**YOUR GOAL:**
Please copy each line in the records below that contains the string "been".

**MATERIAL TO PROCESS:**

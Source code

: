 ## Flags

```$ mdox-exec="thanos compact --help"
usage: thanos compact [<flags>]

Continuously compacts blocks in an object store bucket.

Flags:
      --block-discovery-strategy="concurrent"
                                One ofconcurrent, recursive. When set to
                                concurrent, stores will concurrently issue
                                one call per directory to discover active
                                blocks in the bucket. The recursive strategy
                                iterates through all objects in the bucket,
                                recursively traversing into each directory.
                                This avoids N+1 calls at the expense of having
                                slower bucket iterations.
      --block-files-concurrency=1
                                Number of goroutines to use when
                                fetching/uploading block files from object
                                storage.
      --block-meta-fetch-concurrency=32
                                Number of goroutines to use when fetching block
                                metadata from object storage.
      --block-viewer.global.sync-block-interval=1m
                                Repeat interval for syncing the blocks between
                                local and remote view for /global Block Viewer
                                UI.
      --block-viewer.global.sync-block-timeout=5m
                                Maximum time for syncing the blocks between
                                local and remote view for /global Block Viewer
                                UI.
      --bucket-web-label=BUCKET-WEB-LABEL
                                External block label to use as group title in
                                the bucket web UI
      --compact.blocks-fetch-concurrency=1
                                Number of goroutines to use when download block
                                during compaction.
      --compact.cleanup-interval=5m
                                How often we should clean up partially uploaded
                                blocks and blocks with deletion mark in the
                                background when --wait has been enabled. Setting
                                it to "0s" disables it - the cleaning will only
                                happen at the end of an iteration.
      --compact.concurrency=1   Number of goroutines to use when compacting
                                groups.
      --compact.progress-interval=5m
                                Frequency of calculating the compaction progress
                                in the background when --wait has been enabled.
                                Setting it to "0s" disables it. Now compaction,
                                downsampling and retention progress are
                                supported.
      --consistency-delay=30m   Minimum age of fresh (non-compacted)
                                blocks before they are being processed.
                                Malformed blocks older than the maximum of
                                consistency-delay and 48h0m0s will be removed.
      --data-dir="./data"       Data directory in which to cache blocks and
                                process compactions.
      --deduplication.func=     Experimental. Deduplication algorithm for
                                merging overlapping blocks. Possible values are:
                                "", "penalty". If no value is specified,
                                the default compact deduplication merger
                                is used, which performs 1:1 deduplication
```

**RESPONSE:**
                                background when --wait has been enabled. Setting
                                in the background when --wait has been enabled.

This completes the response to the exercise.